Study of a Compressed Air Vessel for Controlling the Pressure Surge in Water Networks: CFD and Experimental Analysis

Air chambers show good ability in controlling the pressure surge from a water hammer (WH) phenomenon. To simulate an air chamber and study the behavior of air inside it, a compressed air vessel (CAV) is considered in a pressurized system. The current work consists of experimental tests and one-dimensional (1D) and two-dimensional (2D) computational fluid dynamics (CFD) simulations for an air pocket within a CAV in the case of rapid pressurization and the occurrence of WH in a pressurized system.
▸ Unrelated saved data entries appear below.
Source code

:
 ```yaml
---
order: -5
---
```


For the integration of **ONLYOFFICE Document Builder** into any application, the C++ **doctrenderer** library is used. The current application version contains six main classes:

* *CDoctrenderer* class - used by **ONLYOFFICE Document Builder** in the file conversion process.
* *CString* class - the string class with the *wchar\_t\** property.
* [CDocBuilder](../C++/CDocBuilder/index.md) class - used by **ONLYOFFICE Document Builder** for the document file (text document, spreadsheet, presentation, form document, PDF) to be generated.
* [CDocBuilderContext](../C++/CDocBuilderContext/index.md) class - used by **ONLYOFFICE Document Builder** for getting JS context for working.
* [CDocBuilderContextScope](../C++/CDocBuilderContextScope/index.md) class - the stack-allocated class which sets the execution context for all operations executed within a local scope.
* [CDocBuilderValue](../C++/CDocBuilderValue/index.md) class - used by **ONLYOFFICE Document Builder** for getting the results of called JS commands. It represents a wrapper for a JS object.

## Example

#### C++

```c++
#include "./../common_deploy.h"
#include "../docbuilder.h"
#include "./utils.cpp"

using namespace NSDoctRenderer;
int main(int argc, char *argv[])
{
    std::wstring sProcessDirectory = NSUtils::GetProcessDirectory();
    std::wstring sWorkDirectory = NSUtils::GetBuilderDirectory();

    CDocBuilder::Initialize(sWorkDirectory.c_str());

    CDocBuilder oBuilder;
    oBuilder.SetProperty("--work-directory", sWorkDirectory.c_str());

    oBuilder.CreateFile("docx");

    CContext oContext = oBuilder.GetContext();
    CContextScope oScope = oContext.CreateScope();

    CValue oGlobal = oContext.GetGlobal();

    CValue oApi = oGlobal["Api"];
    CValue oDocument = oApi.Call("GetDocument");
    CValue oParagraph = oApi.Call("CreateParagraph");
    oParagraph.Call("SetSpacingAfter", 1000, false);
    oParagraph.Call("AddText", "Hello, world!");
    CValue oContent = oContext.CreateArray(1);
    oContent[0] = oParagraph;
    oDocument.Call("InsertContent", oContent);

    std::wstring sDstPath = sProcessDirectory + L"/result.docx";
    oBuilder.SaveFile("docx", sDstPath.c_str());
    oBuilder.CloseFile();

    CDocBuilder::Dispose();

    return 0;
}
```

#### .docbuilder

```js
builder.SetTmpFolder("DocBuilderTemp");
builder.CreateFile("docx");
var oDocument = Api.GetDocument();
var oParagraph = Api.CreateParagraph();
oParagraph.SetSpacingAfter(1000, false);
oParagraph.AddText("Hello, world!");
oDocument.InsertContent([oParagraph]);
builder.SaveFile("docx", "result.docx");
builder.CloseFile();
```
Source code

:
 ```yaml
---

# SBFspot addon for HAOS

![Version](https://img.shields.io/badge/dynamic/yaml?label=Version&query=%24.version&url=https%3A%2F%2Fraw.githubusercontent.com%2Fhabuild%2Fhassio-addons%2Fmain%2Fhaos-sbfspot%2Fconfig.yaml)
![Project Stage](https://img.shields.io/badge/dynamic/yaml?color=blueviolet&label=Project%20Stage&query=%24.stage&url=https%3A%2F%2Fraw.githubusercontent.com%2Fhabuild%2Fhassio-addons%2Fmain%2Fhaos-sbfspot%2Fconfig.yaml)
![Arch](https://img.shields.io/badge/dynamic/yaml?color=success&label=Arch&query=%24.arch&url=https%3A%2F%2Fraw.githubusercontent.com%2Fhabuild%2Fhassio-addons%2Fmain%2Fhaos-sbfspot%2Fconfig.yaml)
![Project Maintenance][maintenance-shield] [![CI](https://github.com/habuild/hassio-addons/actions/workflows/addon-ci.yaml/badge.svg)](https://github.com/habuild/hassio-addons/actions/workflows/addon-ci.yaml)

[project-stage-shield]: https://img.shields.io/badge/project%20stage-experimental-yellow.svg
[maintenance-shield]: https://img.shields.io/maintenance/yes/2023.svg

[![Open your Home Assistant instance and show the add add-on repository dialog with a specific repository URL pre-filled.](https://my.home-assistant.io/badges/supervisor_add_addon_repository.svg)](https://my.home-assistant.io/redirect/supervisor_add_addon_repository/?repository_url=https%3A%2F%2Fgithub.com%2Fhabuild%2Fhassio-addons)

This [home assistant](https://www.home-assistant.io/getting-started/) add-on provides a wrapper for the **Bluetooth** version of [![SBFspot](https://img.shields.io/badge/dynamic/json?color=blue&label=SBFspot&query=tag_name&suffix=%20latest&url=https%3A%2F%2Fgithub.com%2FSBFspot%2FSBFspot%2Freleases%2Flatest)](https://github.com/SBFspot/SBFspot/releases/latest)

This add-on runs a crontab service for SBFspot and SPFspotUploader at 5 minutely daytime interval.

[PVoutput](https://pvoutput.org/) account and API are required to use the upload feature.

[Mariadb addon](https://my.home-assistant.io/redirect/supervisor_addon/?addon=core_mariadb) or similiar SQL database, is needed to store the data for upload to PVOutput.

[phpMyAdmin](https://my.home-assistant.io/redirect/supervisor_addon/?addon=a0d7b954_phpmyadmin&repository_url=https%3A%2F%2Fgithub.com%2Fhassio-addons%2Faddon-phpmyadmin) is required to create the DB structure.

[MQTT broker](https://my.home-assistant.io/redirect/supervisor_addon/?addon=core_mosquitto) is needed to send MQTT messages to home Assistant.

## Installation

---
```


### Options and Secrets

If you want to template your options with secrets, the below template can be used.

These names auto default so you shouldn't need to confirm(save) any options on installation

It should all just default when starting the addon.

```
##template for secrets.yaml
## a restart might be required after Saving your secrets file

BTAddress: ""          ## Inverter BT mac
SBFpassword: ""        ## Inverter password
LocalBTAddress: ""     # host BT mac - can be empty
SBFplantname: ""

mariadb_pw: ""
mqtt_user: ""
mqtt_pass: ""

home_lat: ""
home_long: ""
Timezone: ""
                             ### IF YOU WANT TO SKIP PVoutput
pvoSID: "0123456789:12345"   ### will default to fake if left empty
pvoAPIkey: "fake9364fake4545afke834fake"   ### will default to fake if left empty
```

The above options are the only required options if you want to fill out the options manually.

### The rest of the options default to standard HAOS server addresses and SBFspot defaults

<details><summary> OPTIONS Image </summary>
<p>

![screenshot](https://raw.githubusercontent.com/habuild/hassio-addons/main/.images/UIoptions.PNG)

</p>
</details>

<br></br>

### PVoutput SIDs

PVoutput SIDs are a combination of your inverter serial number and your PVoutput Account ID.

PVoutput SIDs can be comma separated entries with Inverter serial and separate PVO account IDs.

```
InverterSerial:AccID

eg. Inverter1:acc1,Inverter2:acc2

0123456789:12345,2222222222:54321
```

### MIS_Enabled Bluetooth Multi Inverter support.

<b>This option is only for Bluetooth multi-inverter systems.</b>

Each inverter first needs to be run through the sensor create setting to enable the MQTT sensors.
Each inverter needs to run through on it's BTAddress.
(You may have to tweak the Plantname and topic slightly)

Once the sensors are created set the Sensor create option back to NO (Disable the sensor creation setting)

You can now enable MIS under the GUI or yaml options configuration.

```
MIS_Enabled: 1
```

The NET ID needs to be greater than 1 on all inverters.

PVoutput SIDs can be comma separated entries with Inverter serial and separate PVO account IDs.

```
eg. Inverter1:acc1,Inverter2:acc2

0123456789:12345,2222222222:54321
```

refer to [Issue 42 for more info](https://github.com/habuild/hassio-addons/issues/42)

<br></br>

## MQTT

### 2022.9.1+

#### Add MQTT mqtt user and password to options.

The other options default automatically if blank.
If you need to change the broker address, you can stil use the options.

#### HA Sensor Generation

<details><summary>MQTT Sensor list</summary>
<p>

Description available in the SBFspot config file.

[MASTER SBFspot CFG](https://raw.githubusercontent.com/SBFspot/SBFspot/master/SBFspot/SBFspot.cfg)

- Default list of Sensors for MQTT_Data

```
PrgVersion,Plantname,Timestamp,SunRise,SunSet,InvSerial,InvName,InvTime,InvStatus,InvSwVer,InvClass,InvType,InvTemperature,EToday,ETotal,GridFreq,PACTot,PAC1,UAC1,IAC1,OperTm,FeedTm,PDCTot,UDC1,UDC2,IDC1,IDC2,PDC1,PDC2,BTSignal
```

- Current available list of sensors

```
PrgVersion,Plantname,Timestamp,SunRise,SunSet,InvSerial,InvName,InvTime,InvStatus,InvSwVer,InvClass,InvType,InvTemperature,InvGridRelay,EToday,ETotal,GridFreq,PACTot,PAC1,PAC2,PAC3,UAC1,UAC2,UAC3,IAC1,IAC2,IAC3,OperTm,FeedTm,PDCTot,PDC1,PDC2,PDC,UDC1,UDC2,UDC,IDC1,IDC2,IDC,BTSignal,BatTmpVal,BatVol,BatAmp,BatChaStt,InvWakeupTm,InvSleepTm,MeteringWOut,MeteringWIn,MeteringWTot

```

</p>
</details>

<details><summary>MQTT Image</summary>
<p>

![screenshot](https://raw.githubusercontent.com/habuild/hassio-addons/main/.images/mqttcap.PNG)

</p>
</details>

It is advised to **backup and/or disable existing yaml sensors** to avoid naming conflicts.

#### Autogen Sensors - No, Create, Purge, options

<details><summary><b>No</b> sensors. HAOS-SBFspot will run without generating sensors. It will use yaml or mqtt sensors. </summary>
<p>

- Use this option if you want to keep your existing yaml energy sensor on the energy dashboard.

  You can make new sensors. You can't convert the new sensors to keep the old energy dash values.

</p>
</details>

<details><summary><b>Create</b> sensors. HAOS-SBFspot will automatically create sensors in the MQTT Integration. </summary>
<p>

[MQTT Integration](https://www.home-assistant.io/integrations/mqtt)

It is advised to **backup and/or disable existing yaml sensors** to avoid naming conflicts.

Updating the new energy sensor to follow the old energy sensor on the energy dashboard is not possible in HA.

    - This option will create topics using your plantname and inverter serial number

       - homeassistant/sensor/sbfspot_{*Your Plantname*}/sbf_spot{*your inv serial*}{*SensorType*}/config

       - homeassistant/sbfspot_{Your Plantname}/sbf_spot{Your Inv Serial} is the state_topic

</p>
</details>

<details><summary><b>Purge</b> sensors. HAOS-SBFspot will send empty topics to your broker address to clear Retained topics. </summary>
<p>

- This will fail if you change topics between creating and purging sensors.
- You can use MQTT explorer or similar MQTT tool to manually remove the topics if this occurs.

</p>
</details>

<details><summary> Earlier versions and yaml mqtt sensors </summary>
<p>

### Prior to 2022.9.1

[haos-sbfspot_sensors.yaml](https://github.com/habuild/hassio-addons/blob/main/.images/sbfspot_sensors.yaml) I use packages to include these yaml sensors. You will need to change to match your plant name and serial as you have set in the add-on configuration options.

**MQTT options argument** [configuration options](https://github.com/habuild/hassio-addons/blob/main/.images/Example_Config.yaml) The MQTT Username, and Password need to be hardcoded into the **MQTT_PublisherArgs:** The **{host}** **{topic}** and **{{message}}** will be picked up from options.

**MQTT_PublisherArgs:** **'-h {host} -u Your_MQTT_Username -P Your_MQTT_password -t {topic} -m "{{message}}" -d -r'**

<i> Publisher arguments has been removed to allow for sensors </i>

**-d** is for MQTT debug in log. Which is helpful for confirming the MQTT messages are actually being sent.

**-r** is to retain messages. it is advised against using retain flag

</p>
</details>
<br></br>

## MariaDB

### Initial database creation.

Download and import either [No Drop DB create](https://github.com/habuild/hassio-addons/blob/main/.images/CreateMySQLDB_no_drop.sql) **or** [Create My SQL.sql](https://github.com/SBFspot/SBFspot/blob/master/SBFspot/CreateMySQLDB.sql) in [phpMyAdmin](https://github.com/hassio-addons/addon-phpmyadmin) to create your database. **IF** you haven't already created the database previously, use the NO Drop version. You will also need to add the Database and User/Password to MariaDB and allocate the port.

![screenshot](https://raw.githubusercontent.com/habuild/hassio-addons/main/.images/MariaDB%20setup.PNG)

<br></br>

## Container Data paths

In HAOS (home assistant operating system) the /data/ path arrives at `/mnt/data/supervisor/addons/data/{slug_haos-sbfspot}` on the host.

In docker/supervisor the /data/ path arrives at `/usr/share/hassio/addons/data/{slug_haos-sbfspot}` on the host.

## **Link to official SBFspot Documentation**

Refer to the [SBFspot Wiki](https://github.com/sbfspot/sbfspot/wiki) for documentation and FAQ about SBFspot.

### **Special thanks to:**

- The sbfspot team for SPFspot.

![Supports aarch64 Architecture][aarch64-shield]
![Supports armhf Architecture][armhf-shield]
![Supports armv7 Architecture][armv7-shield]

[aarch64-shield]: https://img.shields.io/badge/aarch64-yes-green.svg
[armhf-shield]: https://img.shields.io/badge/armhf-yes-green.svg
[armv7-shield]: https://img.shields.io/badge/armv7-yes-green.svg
The pressure variations create vorticity and turbulence with oscillating behaviors, but the available 1D models are unable to simulate those phenomena adequately. Therefore, by using the measured data, proper CFD analysis is conducted considering the effect of the wall, y (+) , mesh size, turbulence, and the wall treatment method to better understand the behavior of the system. Results of the CFD simulation show that realizable k-epsilon turbulence model, when coupled with the enhanced wall treatment (EWT) method, works adequately for modeling the pressure oscillation. The volume of fluid (VOF) model and the piecewise linear interface calculation (PLIC) method have presented good ability in the prediction of the air-water interface.